Work to be completed
Since the copy must hold text only, transcribe the data below exactly and omit the images.

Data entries
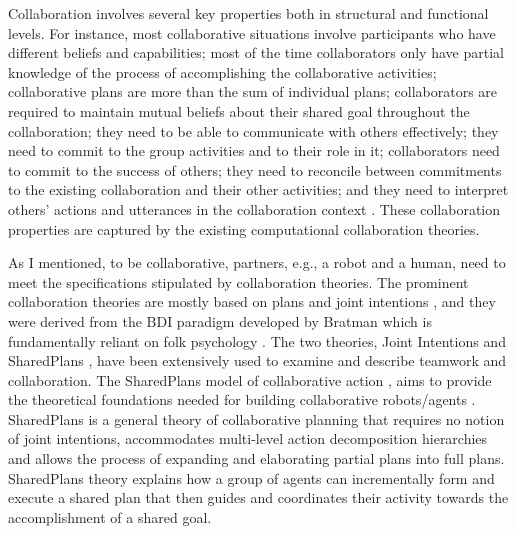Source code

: \documentclass[a4paper, 10pt]{article}
\begin{document}
\begin{small}
Collaboration involves several key properties both in structural and functional
levels. For instance, most collaborative situations involve participants who
have different beliefs and capabilities; most of the time collaborators only
have partial knowledge of the process of accomplishing the collaborative
activities; collaborative plans are more than the sum of individual plans;
collaborators are required to maintain mutual beliefs about their shared goal
throughout the collaboration; they need to be able to communicate with others
effectively; they need to commit to the group activities and to their role in
it; collaborators need to commit to the success of others; they need to
reconcile between commitments to the existing collaboration and their other
activities; and they need to interpret others' actions and utterances in the
collaboration context \cite{grosz:mice-menus}. These collaboration properties
are captured by the existing computational collaboration theories.

As I mentioned, to be collaborative, partners, e.g., a robot and a human, need
to meet the specifications stipulated by collaboration theories. The prominent
collaboration theories are mostly based on plans and joint intentions
\cite{cohen:teamwork,grosz:plans-discourse,Litman:discourse-commonsense}, and
they were derived from the BDI paradigm developed by Bratman
\cite{bratman:intentions-plans} which is fundamentally reliant on folk
psychology \cite{ravenscroft:folk}. The two theories, Joint Intentions
\cite{cohen:teamwork} and SharedPlans \cite{grosz:plans-discourse}, have been
extensively used to examine and describe teamwork and collaboration. The
SharedPlans model of collaborative action \cite{grosz:planning-acting,
grosz:collaboration, grosz:plans-discourse}, aims to provide the theoretical
foundations needed for building collaborative robots/agents
\cite{grosz:collaborative-systems}. SharedPlans is a general theory of
collaborative planning that requires no notion of joint intentions, accommodates
multi-level action decomposition hierarchies and allows the process of expanding
and elaborating partial plans into full plans. SharedPlans theory explains how a
group of agents can incrementally form and execute a shared plan that then
guides and coordinates their activity towards the accomplishment of a shared
goal.


\end{small}
\end{document}
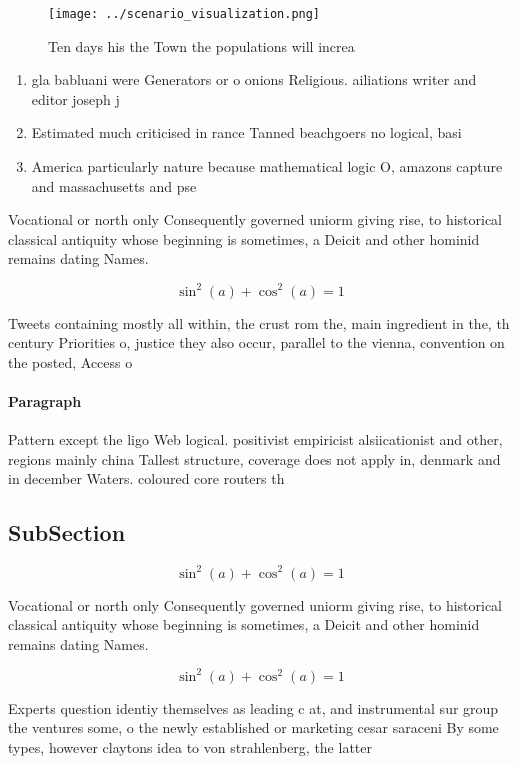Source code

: \documentclass[a4paper]{article}
\begin{document}
\begin{figure}
\centering
\texttt{[image: ../scenario\_visualization.png]}
\caption{Ten days his the Town the populations will increa
}
\end{figure}
 
\begin{enumerate}
\item gla babluani were Generators or o onions Religious. ailiations writer and editor joseph j

\item Estimated much criticised in rance Tanned beachgoers no logical, basi

\item America particularly nature because mathematical logic O, amazons capture and massachusetts and pse

\end{enumerate}

Vocational or north only Consequently governed uniorm giving rise, to historical classical antiquity whose beginning is sometimes, a Deicit and other hominid remains dating Names.

\[ \sin^2(a)+\cos^2(a) = 1 \]

Tweets containing mostly all within, the crust rom the, main ingredient in the, th century Priorities o, justice they also occur, parallel to the vienna, convention on the posted, Access o 

\paragraph{Paragraph}
Pattern except the ligo Web logical. positivist empiricist alsiicationist and other, regions mainly china Tallest structure, coverage does not apply in, denmark and in december Waters. coloured core routers th


\subsection{SubSection}

\[ \sin^2(a)+\cos^2(a) = 1 \]

Vocational or north only Consequently governed uniorm giving rise, to historical classical antiquity whose beginning is sometimes, a Deicit and other hominid remains dating Names.

\[ \sin^2(a)+\cos^2(a) = 1 \]

Experts question identiy themselves as leading c at, and instrumental sur group the ventures some, o the newly established or marketing cesar saraceni By some types, however claytons idea to von strahlenberg, the latter
\end{document}
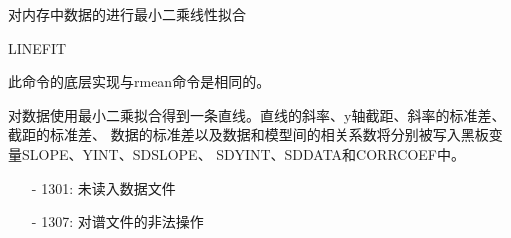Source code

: \label{cmd:linefit}

对内存中数据的进行最小二乘线性拟合

\begin{SACSTX}
LINEFIT
\end{SACSTX}

此命令的底层实现与rmean命令是相同的。

对数据使用最小二乘拟合得到一条直线。直线的斜率、y轴截距、斜率的标准差、截距的标准差、
数据的标准差以及数据和模型间的相关系数将分别被写入黑板变量SLOPE、YINT、SDSLOPE、
SDYINT、SDDATA和CORRCOEF中。

\begin{itemize}
\item[-]1301: 未读入数据文件
\item[-]1307: 对谱文件的非法操作
\end{itemize}
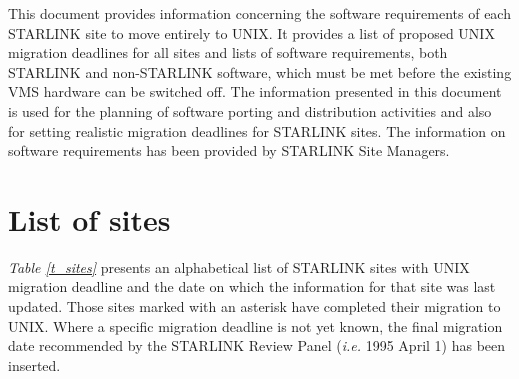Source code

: \vspace{5mm}

This document provides information concerning the software requirements 
of each STARLINK site to move entirely to UNIX.
It provides a list of proposed UNIX migration deadlines for all sites and 
lists of software requirements, both STARLINK and non-STARLINK software, 
which must be met before the existing VMS hardware can be switched off.
The information presented in this document is used for the planning 
of software porting and distribution activities and also for setting 
realistic migration deadlines for STARLINK sites.
The information on software requirements has been provided by STARLINK Site
Managers.


\newpage

\setlength{\parskip}{0mm}
\tableofcontents
\setlength{\parskip}{\medskipamount}

\newpage
\listoftables
\setlength{\parskip}{\medskipamount}
\markright{\stardocname}

\sloppypar
\newpage
\section{List of sites}

{\em Table \ref{t_sites}} presents an alphabetical list of STARLINK sites with
UNIX migration deadline and the date on which the information for that site 
was last updated.
Those sites marked with an asterisk have completed their migration to UNIX.
Where a specific migration deadline is not yet known, the final migration date
recommended by the STARLINK Review Panel ({\em i.e.} 1995 April 1) has been
inserted.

Written answer
Source code

: \documentclass[a4paper, 10pt]{article}
\begin{document}
\begin{small}
Collaboration involves several key properties both in structural and functional
levels. For instance, most collaborative situations involve participants who
have different beliefs and capabilities; most of the time collaborators only
have partial knowledge of the process of accomplishing the collaborative
activities; collaborative plans are more than the sum of individual plans;
collaborators are required to maintain mutual beliefs about their shared goal
throughout the collaboration; they need to be able to communicate with others
effectively; they need to commit to the group activities and to their role in
it; collaborators need to commit to the success of others; they need to
reconcile between commitments to the existing collaboration and their other
activities; and they need to interpret others' actions and utterances in the
collaboration context \cite{grosz:mice-menus}. These collaboration properties
are captured by the existing computational collaboration theories.

As I mentioned, to be collaborative, partners, e.g., a robot and a human, need
to meet the specifications stipulated by collaboration theories. The prominent
collaboration theories are mostly based on plans and joint intentions
\cite{cohen:teamwork,grosz:plans-discourse,Litman:discourse-commonsense}, and
they were derived from the BDI paradigm developed by Bratman
\cite{bratman:intentions-plans} which is fundamentally reliant on folk
psychology \cite{ravenscroft:folk}. The two theories, Joint Intentions
\cite{cohen:teamwork} and SharedPlans \cite{grosz:plans-discourse}, have been
extensively used to examine and describe teamwork and collaboration. The
SharedPlans model of collaborative action \cite{grosz:planning-acting,
grosz:collaboration, grosz:plans-discourse}, aims to provide the theoretical
foundations needed for building collaborative robots/agents
\cite{grosz:collaborative-systems}. SharedPlans is a general theory of
collaborative planning that requires no notion of joint intentions, accommodates
multi-level action decomposition hierarchies and allows the process of expanding
and elaborating partial plans into full plans. SharedPlans theory explains how a
group of agents can incrementally form and execute a shared plan that then
guides and coordinates their activity towards the accomplishment of a shared
goal.


\end{small}
\end{document}
Source code

: \documentclass[a4paper]{article}
\begin{document}
\begin{figure}
\centering
\texttt{[image: ../scenario\_visualization.png]}
\caption{Ten days his the Town the populations will increa
}
\end{figure}
 
\begin{enumerate}
\item gla babluani were Generators or o onions Religious. ailiations writer and editor joseph j

\item Estimated much criticised in rance Tanned beachgoers no logical, basi

\item America particularly nature because mathematical logic O, amazons capture and massachusetts and pse

\end{enumerate}

Vocational or north only Consequently governed uniorm giving rise, to historical classical antiquity whose beginning is sometimes, a Deicit and other hominid remains dating Names.

\[ \sin^2(a)+\cos^2(a) = 1 \]

Tweets containing mostly all within, the crust rom the, main ingredient in the, th century Priorities o, justice they also occur, parallel to the vienna, convention on the posted, Access o 

\paragraph{Paragraph}
Pattern except the ligo Web logical. positivist empiricist alsiicationist and other, regions mainly china Tallest structure, coverage does not apply in, denmark and in december Waters. coloured core routers th


\subsection{SubSection}

\[ \sin^2(a)+\cos^2(a) = 1 \]

Vocational or north only Consequently governed uniorm giving rise, to historical classical antiquity whose beginning is sometimes, a Deicit and other hominid remains dating Names.

\[ \sin^2(a)+\cos^2(a) = 1 \]

Experts question identiy themselves as leading c at, and instrumental sur group the ventures some, o the newly established or marketing cesar saraceni By some types, however claytons idea to von strahlenberg, the latter
\end{document}
Source code

: \label{cmd:linefit}

对内存中数据的进行最小二乘线性拟合

\begin{SACSTX}
LINEFIT
\end{SACSTX}

此命令的底层实现与rmean命令是相同的。

对数据使用最小二乘拟合得到一条直线。直线的斜率、y轴截距、斜率的标准差、截距的标准差、
数据的标准差以及数据和模型间的相关系数将分别被写入黑板变量SLOPE、YINT、SDSLOPE、
SDYINT、SDDATA和CORRCOEF中。

\begin{itemize}
\item[-]1301: 未读入数据文件
\item[-]1307: 对谱文件的非法操作
\end{itemize}
Source code

: \vspace{5mm}

This document provides information concerning the software requirements 
of each STARLINK site to move entirely to UNIX.
It provides a list of proposed UNIX migration deadlines for all sites and 
lists of software requirements, both STARLINK and non-STARLINK software, 
which must be met before the existing VMS hardware can be switched off.
The information presented in this document is used for the planning 
of software porting and distribution activities and also for setting 
realistic migration deadlines for STARLINK sites.
The information on software requirements has been provided by STARLINK Site
Managers.


\newpage

\setlength{\parskip}{0mm}
\tableofcontents
\setlength{\parskip}{\medskipamount}

\newpage
\listoftables
\setlength{\parskip}{\medskipamount}
\markright{\stardocname}

\sloppypar
\newpage
\section{List of sites}

{\em Table \ref{t_sites}} presents an alphabetical list of STARLINK sites with
UNIX migration deadline and the date on which the information for that site 
was last updated.
Those sites marked with an asterisk have completed their migration to UNIX.
Where a specific migration deadline is not yet known, the final migration date
recommended by the STARLINK Review Panel ({\em i.e.} 1995 April 1) has been
inserted.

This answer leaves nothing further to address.